(Originally posted 2011-05-20.)
Following on from this post and this one, this post discusses the DFSORT piece.
The DFSORT code in this post parses the Comma-Separated Variable (CSV) file produced by XSLT processing. In this simple example it merely produces a flat file report, but the post has a few additional details you might find valuable.
First, here’s the SORTIN DD JCL statement. It’s not like a regular sequential file statement as it has to access the zFS file system we wrote the data to with Saxon:
JCL SORTIN DD Statement |
//SORTIN DD PATHOPTS=(ORDONLY),RECFM=VB,LRECL=255,BLKSIZE=32760, // PATH='/u/userzfs/myuserid/testXSL.txt',FILEDATA=TEXT |
Of particular note in this DD statement is the record format (VB), the logical record length (255) and the block size (32760). This is definitely VB data. I’ve found a LRECL greater than the maximum size Saxon has produced is fine. Similarly a sensible block size works. FILEDATA=TEXT is also needed.
Here’s the SYMNAMES file:
Contents of the SYMNAMES File |
RDW,1,4,BI Row,%01 a,%02 |
You’ll need an accompanying SYMNOUT DD – for the messages DFSORT (or ICETOOL) produce when the SYMNAMES file is processed.
I’m showing you this first so you can understand the main DFSORT control statements file: Everywhere you see the symbol "Row" in these statements you can interpret it as "%01", whatever that is. Similarly for "a" and "%02". The "RDW" symbol maps the Record Descriptor Word that we need for variable-length record processing. (DFSORT can convert from variable- to fixed-record format but we won’t do that here.)

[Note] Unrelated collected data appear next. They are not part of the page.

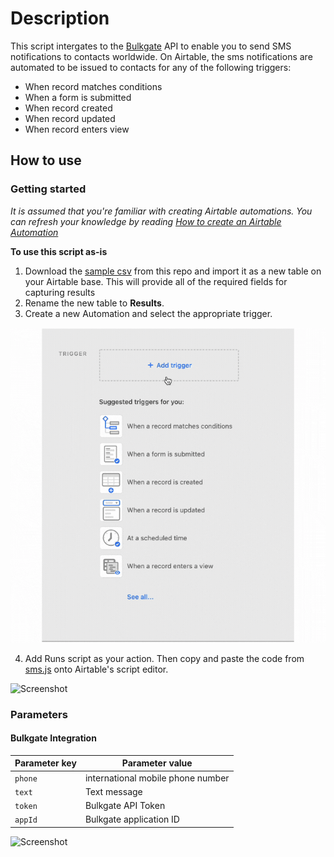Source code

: # Description


This script intergates to the [Bulkgate](https://www.bulkgate.com/en/) API to enable you to send SMS notifications to contacts worldwide. On Airtable, the sms notifications are automated to be issued to contacts for any of the following triggers:
- When record matches conditions
- When a form is submitted
- When record created
- When record updated
- When record enters view

## How to use

### Getting started
_It is assumed that you're familiar with creating Airtable automations. You can refresh your knowledge by reading [How to create an Airtable Automation](https://support.airtable.com/hc/en-us/articles/360052619093-Creating-an-automation)_

**To use this script as-is**

1. Download the [sample csv](https://github.com/ikapadata/Airtable/blob/new-edits/Airtime%20%26%20Data%20Distribution/Airtime%20Results%20Fields.csv) from this repo and import it as a new table on your Airtable base. This will provide all of the required fields for capturing results
2. Rename the new table to **Results**.
3. Create a new Automation and select the appropriate trigger.

![Screenshot](https://github.com/ikapadata/Airtable/blob/new-edits/Airtime%20%26%20Data%20Distribution/Screenshots/triggers.gif)

4. Add Runs script as your action. Then copy and paste the code from [sms.js](https://github.com/ikapadata/Airtable/blob/new-edits/SMS%20Notificamtions/sms.js) onto Airtable's script editor.

![Screenshot](https://github.com/ikapadata/Airtable/blob/new-edits/Airtime%20%26%20Data%20Distribution/Screenshots/incentive_code.gif)
### Parameters
#### Bulkgate Integration

| Parameter key | Parameter value |
| --- | --- |
| `phone` | international mobile phone number|
| `text` | Text message|
| `token` | Bulkgate API Token|
| `appId` | Bulkgate application ID|

![Screenshot](http://sco-assets.support.airtable.com/automations/change_trigger_type.gif)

Now for the control statements:
Contents of the SYSIN File |
OPTION COPY,VLSHRT 1 INCLUDE COND=(1,2,BI,GE,+12) 1 INREC IFOUTLEN=70, 2 IFTHEN=(WHEN=INIT, 3 PARSE=(%01=(STARTAFT=C'"',ENDBEFR=C'",',FIXLEN=10), 4 %02=(FIXLEN=8)), 5 BUILD=(1,4,%01,%02)), 6 IFTHEN=(WHEN=INIT,BUILD=(RDW,Row,X,a,SFF,EDIT=(I,IIT))) 7 |
This is a very simple case of using DFSORT. So, for example, there’s no SORT, no OUTFIL, nor any ICETOOL sophistication. It’s meant to show how you can get the data into a format DFSORT can use. Let me explain how it works:
- VLSHRT and the INCLUDE statement will, between them, remove the blank lines Saxon created.

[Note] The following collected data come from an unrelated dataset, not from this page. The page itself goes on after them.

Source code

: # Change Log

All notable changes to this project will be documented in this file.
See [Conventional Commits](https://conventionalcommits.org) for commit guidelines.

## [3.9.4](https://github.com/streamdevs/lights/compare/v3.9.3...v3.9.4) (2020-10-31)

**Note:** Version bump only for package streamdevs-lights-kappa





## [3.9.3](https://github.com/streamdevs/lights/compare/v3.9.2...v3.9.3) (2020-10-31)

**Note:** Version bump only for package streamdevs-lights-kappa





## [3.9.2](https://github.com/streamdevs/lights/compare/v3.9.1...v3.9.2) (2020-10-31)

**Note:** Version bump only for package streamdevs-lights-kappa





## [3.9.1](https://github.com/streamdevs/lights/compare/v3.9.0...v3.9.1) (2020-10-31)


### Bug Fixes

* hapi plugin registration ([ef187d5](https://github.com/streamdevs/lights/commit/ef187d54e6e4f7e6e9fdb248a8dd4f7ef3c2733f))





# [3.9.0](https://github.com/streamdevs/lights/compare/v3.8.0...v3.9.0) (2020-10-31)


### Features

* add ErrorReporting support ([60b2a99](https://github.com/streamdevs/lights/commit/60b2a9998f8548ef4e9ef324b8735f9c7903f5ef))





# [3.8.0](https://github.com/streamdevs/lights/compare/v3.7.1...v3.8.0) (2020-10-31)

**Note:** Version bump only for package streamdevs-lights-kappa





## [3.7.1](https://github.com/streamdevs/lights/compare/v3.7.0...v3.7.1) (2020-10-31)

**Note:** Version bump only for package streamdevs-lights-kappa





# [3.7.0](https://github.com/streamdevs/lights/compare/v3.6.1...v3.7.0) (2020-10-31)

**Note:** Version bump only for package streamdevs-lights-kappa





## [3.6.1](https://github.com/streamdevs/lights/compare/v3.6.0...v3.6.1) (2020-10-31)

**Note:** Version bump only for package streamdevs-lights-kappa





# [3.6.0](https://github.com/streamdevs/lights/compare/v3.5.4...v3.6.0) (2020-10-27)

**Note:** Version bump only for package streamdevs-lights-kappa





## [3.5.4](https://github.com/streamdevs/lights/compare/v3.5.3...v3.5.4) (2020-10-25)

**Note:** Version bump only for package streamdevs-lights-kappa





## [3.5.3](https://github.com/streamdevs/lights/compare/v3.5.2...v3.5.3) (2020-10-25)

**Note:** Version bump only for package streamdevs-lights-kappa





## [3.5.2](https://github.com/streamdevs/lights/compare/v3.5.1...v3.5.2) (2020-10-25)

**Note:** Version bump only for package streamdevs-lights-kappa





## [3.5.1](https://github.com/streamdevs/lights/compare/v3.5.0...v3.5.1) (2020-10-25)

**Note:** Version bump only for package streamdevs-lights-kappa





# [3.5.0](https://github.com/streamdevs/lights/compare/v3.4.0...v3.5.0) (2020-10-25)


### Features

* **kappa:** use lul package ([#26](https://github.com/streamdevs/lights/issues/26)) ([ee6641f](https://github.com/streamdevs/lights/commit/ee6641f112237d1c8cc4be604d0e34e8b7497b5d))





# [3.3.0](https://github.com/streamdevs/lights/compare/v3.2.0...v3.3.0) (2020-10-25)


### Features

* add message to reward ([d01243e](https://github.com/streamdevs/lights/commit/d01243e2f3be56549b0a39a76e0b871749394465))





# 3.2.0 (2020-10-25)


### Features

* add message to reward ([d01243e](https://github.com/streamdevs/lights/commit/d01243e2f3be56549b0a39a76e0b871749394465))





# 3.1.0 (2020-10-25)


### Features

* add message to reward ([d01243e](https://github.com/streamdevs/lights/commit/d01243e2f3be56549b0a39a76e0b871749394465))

- IFOUTLEN sets the output record length (from INREC) to 70 bytes.
- This WHEN=INIT parses the input (CSV) data.
- The %01 field is filled from after the first " and before the second (with comma) ". It becomes a fixed character field of length 10 bytes.
- The %02 field is filled with the remainder of the data in the record – for a length of 8 bytes.

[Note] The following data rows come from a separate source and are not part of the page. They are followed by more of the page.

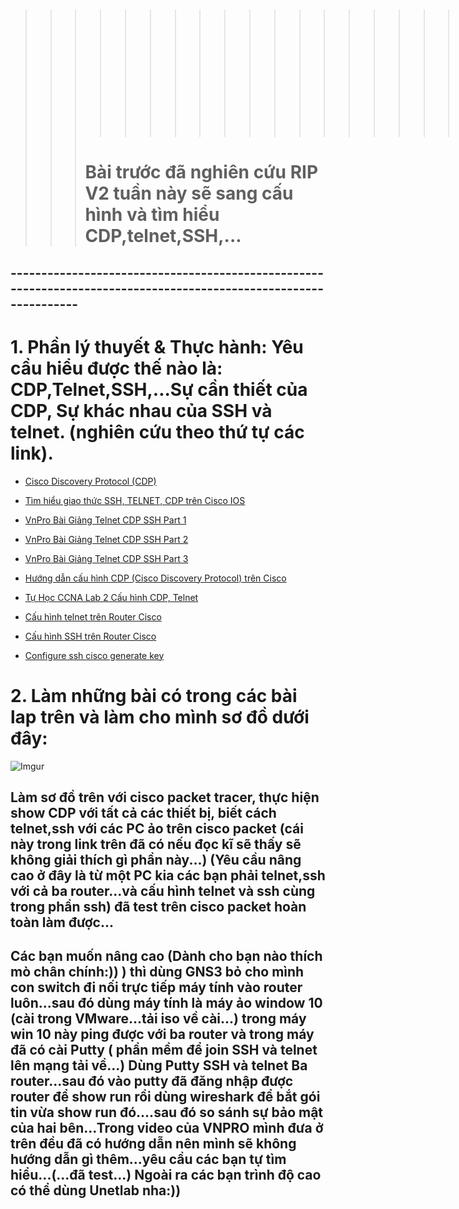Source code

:>>>>>>>>>>>>>>>>>>>> # Level 2
>>>
>>> # Bài trước đã nghiên cứu RIP V2 tuần này sẽ sang cấu hình và tìm hiểu CDP,telnet,SSH,...
##         -----------------------------------------------------------------------------------------------------------------
# 1. Phần lý thuyết & Thực hành: Yêu cầu hiểu được thế nào là: CDP,Telnet,SSH,...Sự cần thiết của CDP, Sự khác nhau của SSH và telnet. (nghiên cứu theo thứ tự các link).
  
* [Cisco Discovery Protocol (CDP)](http://www.lecuong.info/2009/03/cisco-discovery-protocol-cdp.html)  

* [Tìm hiểu giao thức SSH, TELNET, CDP trên Cisco IOS](http://svuit.vn/threads/bai-10-cau-hinh-telnet-cdp-ssh-tren-cisco-ios-10/)  
   
* [VnPro Bài Giảng Telnet CDP SSH Part 1](https://www.youtube.com/watch?v=Y_RAHD1ZcF0)  
  
* [VnPro Bài Giảng Telnet CDP SSH Part 2](https://www.youtube.com/watch?v=kit6QEGiLuU)
    
* [VnPro Bài Giảng Telnet CDP SSH Part 3](https://www.youtube.com/watch?v=dYRO3a8_Yks) 
 
* [Hướng dẫn cấu hình CDP (Cisco Discovery Protocol) trên Cisco](https://cuongquach.com/tu-hoc-ccna-huong-dan-cau-hinh-cdp-cisco.html)   

* [Tự Học CCNA Lab 2 Cấu hình CDP, Telnet](https://itforvn.com/lab-2-configure-cdp-telnet.html/)
      
* [Cấu hình telnet trên Router Cisco](http://svuit.vn/threads/lab-3-cau-hinh-telnet-tren-router-cisco-11/) 
 
* [Cấu hình SSH trên Router Cisco](http://svuit.vn/threads/lab-3-1-cau-hinh-ssh-tren-router-cisco-28/)  

* [Configure ssh cisco generate key](http://svuit.vn/threads/lab-3-2-config-ssh-cisco-generate-key-13/)

# 2. Làm những bài có trong các bài lap trên và làm cho mình sơ đồ dưới đây:  
![Imgur](https://i.imgur.com/bxqG18S.png)    
## Làm sơ đồ trên với cisco packet tracer, thực hiện show CDP với tất cả các thiết bị, biết cách telnet,ssh với các PC ảo trên cisco packet (cái này trong link trên đã có nếu đọc kĩ sẽ thấy sẽ không giải thích gì phần này...) (Yêu cầu nâng cao ở đây là từ một PC kia các bạn phải telnet,ssh với cả ba router...và cấu hình telnet và ssh cùng trong phần ssh) đã test trên cisco packet hoàn toàn làm được...    


## Các bạn muốn nâng cao (Dành cho bạn nào thích mò chân chính:)) ) thì dùng GNS3 bỏ cho mình con switch đi nối trực tiếp máy tính vào router luôn...sau đó dùng máy tính là máy ảo window 10 (cài trong VMware...tải iso về cài...) trong máy win 10 này ping được với ba router và trong máy đã có cài Putty ( phần mềm để join SSH và telnet lên mạng tải về...) Dùng Putty SSH và telnet Ba router...sau đó vào putty đã đăng nhập được router để show run rồi dùng wireshark để bắt gói tin vừa show run đó....sau đó so sánh sự bảo mật của hai bên...Trong video của VNPRO mình đưa ở trên đều đã có hướng dẫn nên mình sẽ không hướng dẫn gì thêm...yêu cầu các bạn tự tìm hiểu...(...đã test...) Ngoài ra các bạn trình độ cao có thể dùng Unetlab nha:))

- We write out the RDW and both parsed fields.
- This WHEN=INIT is used to produce the report lines. We print the %01 field ("Row"), a space, and the %02 numeric field ("a"). For the numeric field ("a") we parse the characters to extract the numeric value (with SFF) and then immediately reformat it (with EDIT=(I,IIT) ) to insert commas.
And here’s the output:
The Resultant Output |
One 1 Two 12 Three 903 |
Of course we needn’t have just printed the data, as I’ve indicated. With a more interesting data set you could do a lot more.
The use of symbols ("Row" and "a") was largely gratuitous here. It just shows you can use them. If you’re a regular DFSORT or ICETOOL user you’ll know their value.
If you were to strip this down to the bare essentials the first WHEN=INIT does most of the work – parsing the data into fixed positions. (The one really useful thing the second WHEN=INIT does is to convert the numeric field into a packed decimal number.)
So, over these three posts I’ve shown how you can use XSLT to half tame XML data and DFSORT to complete the taming. I have a couple of other things I want to talk about in relation to this. But those belong in a separate post.